Goal of the exercise: Note each line of the entries that includes "using". Then copy those lines.

Records for this task:
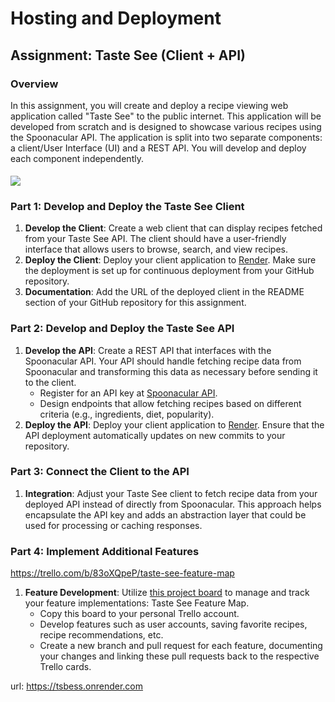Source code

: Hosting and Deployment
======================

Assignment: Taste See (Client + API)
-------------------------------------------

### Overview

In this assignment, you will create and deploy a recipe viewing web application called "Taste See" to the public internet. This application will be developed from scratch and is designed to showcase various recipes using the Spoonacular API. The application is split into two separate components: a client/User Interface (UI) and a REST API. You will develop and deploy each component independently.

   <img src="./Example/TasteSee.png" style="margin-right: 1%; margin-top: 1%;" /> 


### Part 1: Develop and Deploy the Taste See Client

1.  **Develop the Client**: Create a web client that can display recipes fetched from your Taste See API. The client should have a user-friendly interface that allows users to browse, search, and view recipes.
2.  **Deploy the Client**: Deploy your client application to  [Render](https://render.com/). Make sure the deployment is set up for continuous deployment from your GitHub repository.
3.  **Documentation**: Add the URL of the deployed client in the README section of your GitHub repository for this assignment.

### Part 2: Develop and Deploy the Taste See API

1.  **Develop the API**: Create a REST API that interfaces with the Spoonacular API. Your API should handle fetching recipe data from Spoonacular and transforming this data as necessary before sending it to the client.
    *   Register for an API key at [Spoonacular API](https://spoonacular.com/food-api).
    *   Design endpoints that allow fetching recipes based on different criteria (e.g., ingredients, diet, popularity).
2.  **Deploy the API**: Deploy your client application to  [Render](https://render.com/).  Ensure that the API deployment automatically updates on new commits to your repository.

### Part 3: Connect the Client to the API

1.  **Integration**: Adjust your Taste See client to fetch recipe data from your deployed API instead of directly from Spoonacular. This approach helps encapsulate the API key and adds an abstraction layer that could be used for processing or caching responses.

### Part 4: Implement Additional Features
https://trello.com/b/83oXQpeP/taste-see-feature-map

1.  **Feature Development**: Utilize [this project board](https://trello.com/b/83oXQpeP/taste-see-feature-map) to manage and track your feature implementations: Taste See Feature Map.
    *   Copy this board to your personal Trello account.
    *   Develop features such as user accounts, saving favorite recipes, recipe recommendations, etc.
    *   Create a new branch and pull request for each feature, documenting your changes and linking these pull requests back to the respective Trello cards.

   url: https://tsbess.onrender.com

...

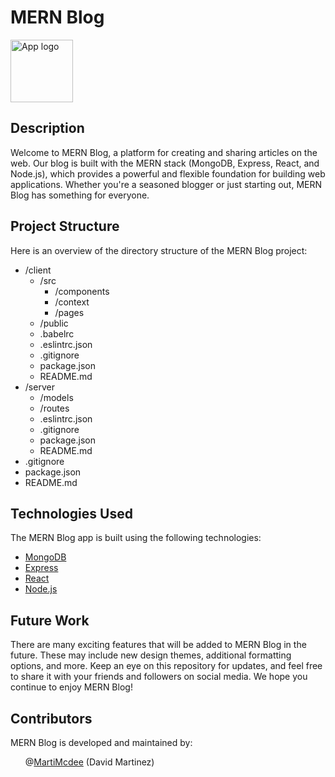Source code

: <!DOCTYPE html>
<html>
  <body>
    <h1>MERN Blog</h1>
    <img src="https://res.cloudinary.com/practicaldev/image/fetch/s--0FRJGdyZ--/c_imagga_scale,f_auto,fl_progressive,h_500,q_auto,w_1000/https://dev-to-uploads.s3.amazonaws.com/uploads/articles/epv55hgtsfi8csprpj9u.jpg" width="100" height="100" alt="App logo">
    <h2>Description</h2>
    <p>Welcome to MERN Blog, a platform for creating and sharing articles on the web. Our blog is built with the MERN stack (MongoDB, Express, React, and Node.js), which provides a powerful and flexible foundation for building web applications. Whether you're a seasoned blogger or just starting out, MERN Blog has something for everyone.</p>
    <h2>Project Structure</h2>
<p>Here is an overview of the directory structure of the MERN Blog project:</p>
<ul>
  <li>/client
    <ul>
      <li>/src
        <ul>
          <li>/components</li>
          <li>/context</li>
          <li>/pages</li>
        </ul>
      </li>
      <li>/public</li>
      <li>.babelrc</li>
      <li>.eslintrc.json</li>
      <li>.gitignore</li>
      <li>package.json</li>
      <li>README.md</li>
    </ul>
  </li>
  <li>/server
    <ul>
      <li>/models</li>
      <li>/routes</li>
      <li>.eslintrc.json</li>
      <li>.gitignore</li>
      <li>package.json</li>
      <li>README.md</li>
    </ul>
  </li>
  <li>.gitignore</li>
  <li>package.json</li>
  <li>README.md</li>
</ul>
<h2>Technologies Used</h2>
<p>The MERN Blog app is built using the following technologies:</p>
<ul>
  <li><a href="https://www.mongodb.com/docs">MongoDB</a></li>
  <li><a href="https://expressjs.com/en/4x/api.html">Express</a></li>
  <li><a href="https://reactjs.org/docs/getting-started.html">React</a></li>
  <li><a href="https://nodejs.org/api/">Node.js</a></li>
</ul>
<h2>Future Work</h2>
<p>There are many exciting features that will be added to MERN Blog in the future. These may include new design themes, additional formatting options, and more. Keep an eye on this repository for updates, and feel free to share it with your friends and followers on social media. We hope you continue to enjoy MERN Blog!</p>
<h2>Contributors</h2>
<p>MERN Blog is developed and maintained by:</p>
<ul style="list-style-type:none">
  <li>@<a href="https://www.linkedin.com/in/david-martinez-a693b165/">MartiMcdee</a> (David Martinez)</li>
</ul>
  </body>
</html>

Final answer:
In this assignment, you will create and deploy a recipe viewing web application called "Taste See" to the public internet. This application will be developed from scratch and is designed to showcase various recipes using the Spoonacular API. The application is split into two separate components: a client/User Interface (UI) and a REST API. You will develop and deploy each component independently.
<p>The MERN Blog app is built using the following technologies:</p>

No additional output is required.